• ABOUT THIS EXERCISE:
Please go through the records below and return every line holding the word "command".

(Saved data entries)
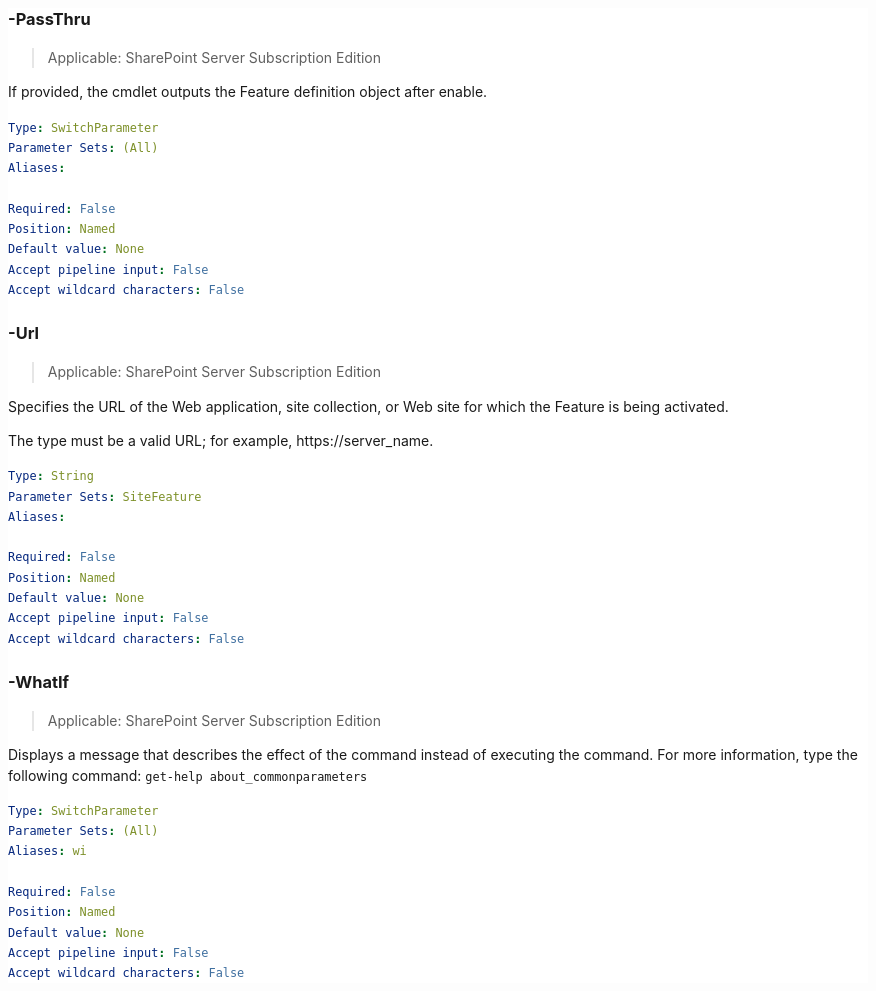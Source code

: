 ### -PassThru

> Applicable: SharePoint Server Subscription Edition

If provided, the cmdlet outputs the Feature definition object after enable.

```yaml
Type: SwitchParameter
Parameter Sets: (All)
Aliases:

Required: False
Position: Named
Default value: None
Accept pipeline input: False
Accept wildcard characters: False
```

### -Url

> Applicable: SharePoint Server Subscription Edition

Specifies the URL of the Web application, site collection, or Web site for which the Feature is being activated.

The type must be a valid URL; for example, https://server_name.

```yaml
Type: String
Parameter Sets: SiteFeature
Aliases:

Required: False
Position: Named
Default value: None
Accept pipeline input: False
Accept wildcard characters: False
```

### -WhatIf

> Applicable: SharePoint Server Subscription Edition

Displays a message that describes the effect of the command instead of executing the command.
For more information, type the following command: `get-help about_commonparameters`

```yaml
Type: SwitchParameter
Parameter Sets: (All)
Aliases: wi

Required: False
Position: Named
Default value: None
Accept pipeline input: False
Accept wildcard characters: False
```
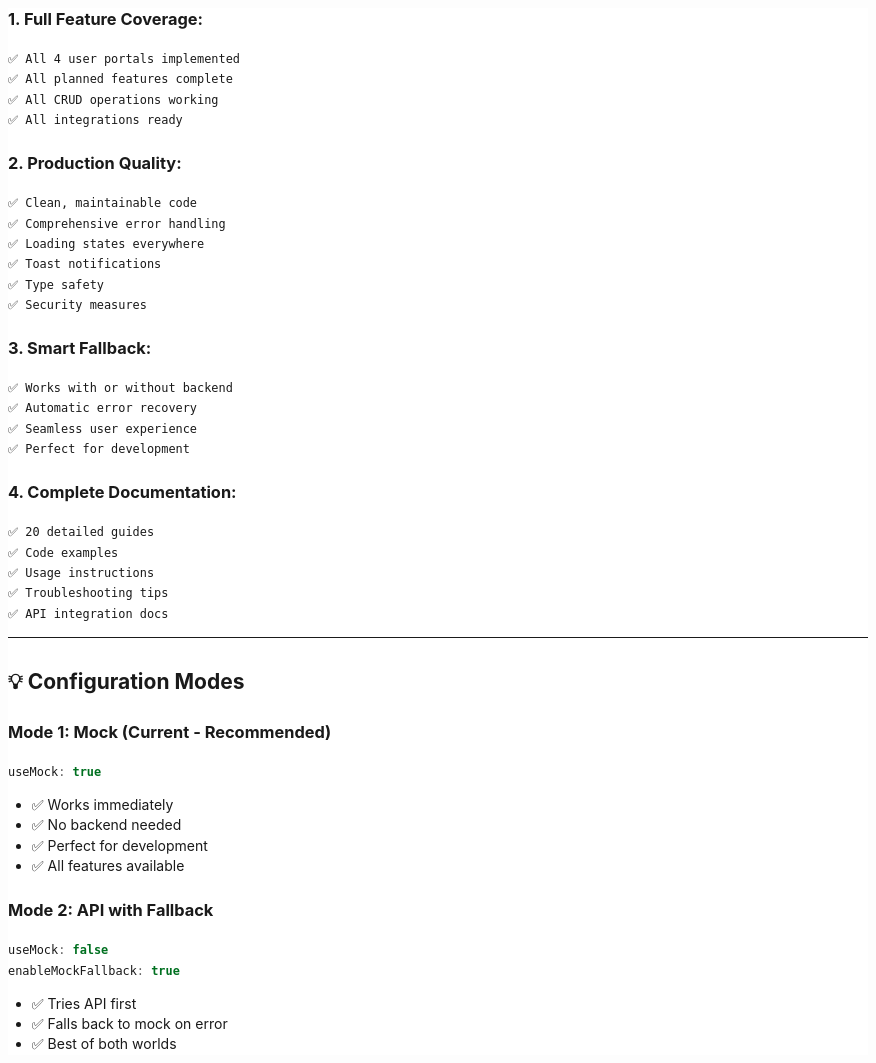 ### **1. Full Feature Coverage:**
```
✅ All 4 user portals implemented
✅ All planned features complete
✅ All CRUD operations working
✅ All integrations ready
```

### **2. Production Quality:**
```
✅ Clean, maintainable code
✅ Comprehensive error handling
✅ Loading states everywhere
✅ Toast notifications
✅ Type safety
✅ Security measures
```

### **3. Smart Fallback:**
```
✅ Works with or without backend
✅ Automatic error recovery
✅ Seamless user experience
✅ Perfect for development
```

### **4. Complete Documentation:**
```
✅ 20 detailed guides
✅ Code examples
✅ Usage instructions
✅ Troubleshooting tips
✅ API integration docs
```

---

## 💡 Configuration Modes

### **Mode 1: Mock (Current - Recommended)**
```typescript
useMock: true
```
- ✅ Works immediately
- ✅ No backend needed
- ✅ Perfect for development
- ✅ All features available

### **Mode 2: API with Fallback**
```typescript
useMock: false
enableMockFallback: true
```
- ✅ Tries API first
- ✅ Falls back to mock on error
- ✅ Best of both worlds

• EXERCISE SOLUTION:
Displays a message that describes the effect of the command instead of executing the command.
For more information, type the following command: `get-help about_commonparameters`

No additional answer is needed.